**DIRECTIONS:** The answer must be a bare number: the count of lines below that contain "YourFeature".

Start of Block

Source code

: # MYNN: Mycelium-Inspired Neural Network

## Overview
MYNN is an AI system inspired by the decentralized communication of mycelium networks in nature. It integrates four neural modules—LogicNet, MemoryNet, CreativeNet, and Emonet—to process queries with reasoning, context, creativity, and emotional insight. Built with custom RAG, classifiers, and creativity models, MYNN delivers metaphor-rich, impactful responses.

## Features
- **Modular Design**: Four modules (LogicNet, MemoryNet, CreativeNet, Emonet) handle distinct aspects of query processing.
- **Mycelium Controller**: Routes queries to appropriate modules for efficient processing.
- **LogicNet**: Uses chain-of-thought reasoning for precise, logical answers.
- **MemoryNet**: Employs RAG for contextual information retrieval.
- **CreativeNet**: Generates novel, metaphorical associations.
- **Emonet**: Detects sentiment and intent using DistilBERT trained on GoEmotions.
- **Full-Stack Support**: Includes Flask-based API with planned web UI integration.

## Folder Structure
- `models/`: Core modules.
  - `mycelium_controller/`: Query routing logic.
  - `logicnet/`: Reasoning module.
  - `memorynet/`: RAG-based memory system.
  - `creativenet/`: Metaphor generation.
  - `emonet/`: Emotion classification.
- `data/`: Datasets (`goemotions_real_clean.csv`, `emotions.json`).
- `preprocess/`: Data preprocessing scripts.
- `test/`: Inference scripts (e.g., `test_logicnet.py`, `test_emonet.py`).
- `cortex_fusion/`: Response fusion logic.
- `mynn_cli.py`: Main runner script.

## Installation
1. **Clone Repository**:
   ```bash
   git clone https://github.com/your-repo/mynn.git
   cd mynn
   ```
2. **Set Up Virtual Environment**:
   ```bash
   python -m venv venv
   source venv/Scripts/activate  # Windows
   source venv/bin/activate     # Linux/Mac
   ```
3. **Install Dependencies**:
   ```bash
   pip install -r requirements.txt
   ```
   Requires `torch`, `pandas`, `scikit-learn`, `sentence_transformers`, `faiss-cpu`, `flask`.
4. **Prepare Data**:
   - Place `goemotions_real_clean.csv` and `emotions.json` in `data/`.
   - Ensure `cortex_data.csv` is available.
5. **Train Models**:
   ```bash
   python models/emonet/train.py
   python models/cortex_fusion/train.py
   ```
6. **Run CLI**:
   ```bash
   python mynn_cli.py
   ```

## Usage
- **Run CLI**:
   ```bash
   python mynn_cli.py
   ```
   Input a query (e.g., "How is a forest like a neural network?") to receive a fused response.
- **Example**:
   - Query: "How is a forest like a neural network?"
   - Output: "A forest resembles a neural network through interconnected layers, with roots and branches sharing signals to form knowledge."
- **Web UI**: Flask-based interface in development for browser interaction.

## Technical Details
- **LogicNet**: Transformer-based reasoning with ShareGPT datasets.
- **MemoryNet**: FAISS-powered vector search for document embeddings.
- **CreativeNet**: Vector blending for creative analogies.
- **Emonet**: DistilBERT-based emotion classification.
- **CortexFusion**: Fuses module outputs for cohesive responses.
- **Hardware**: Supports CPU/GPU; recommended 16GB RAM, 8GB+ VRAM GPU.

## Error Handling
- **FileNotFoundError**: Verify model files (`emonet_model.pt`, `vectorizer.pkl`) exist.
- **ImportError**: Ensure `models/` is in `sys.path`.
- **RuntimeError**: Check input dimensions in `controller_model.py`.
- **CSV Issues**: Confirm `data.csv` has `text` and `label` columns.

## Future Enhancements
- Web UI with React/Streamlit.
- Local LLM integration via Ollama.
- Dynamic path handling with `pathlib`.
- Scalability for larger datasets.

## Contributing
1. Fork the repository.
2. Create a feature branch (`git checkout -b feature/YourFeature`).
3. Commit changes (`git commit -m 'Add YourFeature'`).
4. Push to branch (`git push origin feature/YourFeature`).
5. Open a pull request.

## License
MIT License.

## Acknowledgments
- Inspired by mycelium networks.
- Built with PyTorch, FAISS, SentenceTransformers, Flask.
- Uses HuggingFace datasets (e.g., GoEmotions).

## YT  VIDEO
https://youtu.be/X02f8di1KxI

End of Block

**YOUR RESPONSE:** 3